Exercise directions — Below are lines of data; restate word for word those running from the line containing "Hajwala 4 Life MOD APK ad-free" to the line containing "I was in a group", inclusive, and no others.

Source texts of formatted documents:
----

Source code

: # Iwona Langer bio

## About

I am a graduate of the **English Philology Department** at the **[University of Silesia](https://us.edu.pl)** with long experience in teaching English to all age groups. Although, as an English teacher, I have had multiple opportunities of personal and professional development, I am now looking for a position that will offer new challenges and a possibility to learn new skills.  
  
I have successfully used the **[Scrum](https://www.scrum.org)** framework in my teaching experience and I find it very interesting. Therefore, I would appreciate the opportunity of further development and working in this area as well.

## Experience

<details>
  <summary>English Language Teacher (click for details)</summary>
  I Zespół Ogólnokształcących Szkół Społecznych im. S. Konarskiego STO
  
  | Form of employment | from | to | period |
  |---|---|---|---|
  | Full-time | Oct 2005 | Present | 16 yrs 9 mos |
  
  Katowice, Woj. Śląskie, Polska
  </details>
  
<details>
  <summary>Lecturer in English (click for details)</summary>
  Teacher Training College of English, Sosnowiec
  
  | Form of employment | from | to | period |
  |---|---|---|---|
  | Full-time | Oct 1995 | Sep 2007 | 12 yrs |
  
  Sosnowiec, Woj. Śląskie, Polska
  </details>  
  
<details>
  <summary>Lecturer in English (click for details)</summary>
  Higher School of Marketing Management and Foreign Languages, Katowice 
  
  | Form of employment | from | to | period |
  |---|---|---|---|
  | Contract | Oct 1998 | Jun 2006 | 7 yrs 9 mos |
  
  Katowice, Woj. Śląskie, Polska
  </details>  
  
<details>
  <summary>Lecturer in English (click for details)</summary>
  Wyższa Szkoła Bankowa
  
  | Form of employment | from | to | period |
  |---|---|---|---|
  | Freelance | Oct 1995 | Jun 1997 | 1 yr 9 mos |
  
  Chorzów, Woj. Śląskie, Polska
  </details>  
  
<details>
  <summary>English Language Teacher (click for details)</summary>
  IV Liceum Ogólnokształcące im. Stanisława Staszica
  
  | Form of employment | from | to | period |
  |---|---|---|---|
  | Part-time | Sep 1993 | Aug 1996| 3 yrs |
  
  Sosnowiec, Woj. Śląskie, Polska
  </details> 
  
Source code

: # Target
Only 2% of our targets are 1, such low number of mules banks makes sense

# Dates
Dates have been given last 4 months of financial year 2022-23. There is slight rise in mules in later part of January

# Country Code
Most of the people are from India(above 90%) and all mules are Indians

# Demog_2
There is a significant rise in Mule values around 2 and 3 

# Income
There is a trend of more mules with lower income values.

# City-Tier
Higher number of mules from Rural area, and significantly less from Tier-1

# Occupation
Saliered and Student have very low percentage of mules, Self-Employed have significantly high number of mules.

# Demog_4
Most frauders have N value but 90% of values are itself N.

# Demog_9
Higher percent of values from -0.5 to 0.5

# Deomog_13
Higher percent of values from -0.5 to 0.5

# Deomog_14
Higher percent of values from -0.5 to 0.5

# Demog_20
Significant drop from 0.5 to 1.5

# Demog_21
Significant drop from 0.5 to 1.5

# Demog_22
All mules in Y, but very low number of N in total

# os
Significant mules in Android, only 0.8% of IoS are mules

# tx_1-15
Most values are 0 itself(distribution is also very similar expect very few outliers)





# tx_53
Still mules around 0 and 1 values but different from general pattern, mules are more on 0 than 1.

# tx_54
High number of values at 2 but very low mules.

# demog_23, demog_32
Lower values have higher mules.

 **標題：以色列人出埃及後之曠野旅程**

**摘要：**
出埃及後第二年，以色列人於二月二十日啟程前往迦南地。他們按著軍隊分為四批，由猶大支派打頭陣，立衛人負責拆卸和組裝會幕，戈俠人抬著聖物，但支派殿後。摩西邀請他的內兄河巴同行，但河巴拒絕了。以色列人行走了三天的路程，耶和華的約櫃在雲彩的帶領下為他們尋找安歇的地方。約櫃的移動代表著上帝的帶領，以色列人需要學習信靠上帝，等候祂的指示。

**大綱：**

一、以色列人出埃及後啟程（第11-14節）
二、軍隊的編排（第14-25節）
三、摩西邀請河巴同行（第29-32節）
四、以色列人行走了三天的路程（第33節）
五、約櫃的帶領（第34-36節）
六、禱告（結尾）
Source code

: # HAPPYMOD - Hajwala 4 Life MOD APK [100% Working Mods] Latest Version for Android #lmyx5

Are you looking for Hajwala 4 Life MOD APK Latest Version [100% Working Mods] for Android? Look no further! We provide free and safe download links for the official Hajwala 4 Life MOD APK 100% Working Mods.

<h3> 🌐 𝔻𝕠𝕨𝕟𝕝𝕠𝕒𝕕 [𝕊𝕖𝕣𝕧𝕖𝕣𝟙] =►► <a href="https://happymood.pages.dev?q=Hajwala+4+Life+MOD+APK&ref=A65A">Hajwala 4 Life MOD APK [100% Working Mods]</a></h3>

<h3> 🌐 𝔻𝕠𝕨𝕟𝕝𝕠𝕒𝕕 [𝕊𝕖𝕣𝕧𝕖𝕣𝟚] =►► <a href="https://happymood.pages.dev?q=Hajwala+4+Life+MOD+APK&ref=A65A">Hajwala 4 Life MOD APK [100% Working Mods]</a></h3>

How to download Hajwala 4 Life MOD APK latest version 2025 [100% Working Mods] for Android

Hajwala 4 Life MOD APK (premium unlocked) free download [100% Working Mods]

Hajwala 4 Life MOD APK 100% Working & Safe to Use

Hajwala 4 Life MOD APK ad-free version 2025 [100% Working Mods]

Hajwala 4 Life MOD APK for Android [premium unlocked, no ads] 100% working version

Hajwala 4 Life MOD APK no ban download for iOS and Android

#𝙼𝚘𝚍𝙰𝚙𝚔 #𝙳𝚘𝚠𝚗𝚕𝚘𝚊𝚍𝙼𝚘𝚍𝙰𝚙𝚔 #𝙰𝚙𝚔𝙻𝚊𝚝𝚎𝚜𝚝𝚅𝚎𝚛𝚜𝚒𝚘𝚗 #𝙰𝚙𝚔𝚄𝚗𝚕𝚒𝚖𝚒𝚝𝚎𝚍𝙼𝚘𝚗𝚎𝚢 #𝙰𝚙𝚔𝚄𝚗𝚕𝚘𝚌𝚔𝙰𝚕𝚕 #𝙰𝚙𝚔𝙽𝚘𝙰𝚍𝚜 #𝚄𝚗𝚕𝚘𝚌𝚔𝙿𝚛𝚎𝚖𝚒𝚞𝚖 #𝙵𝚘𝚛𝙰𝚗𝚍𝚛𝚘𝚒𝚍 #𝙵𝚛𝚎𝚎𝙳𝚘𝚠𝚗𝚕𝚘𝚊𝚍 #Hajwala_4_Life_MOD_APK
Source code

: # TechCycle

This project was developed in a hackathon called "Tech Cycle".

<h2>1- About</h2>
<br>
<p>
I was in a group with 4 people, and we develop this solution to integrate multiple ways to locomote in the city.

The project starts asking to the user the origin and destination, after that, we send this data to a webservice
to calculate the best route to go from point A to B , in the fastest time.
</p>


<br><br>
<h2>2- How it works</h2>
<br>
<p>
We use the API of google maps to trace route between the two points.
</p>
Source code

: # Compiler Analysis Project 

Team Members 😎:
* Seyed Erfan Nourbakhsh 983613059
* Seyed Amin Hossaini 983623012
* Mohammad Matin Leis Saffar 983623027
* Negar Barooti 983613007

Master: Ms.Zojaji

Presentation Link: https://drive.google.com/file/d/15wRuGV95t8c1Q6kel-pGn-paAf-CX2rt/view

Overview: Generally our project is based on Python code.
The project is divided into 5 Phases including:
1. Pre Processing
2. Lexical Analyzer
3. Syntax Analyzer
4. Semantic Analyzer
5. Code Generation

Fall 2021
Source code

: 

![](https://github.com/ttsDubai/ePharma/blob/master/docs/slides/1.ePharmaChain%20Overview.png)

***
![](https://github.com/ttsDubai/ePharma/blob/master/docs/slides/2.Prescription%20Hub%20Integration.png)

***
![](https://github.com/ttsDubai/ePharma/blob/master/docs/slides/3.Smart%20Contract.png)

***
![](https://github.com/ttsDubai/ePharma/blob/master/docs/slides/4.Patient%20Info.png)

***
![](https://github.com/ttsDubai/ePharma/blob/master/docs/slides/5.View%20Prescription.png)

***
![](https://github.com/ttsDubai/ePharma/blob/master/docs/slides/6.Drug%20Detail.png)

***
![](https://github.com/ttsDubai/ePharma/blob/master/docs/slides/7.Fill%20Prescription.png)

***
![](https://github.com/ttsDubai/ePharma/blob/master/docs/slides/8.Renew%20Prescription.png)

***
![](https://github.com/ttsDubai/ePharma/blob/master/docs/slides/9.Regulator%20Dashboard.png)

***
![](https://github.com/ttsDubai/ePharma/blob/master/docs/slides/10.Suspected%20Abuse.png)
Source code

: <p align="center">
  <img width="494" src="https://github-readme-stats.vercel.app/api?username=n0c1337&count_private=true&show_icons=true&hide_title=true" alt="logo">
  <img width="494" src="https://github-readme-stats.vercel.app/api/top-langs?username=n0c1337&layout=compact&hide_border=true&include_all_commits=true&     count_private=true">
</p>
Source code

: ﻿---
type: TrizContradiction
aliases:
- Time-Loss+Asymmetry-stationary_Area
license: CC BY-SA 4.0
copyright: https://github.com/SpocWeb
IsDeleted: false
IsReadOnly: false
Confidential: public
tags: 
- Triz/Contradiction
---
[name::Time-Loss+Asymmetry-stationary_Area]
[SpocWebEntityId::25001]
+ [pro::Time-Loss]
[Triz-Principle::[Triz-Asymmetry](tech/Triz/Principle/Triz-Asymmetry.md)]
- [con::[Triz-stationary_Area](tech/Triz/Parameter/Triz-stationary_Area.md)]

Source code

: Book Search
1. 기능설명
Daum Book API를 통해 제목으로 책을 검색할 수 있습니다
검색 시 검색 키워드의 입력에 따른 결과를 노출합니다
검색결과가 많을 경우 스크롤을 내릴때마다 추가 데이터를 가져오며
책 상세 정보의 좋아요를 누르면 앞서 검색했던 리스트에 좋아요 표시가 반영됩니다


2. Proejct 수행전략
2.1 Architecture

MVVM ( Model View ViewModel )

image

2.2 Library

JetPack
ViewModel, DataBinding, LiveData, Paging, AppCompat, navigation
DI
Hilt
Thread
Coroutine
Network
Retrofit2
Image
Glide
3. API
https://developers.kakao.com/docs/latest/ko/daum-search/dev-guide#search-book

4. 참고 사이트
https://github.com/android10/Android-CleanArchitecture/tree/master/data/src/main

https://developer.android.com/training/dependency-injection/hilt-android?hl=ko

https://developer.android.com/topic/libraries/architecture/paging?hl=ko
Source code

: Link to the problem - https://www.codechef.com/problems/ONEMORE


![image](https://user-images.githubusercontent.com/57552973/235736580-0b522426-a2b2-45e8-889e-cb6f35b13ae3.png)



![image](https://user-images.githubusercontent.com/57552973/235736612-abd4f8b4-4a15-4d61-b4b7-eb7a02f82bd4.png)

----

Result —
Hajwala 4 Life MOD APK ad-free version 2025 [100% Working Mods]

Hajwala 4 Life MOD APK for Android [premium unlocked, no ads] 100% working version

Hajwala 4 Life MOD APK no ban download for iOS and Android

#𝙼𝚘𝚍𝙰𝚙𝚔 #𝙳𝚘𝚠𝚗𝚕𝚘𝚊𝚍𝙼𝚘𝚍𝙰𝚙𝚔 #𝙰𝚙𝚔𝙻𝚊𝚝𝚎𝚜𝚝𝚅𝚎𝚛𝚜𝚒𝚘𝚗 #𝙰𝚙𝚔𝚄𝚗𝚕𝚒𝚖𝚒𝚝𝚎𝚍𝙼𝚘𝚗𝚎𝚢 #𝙰𝚙𝚔𝚄𝚗𝚕𝚘𝚌𝚔𝙰𝚕𝚕 #𝙰𝚙𝚔𝙽𝚘𝙰𝚍𝚜 #𝚄𝚗𝚕𝚘𝚌𝚔𝙿𝚛𝚎𝚖𝚒𝚞𝚖 #𝙵𝚘𝚛𝙰𝚗𝚍𝚛𝚘𝚒𝚍 #𝙵𝚛𝚎𝚎𝙳𝚘𝚠𝚗𝚕𝚘𝚊𝚍 #Hajwala_4_Life_MOD_APK
Source code

: # TechCycle

This project was developed in a hackathon called "Tech Cycle".

<h2>1- About</h2>
<br>
<p>
I was in a group with 4 people, and we develop this solution to integrate multiple ways to locomote in the city.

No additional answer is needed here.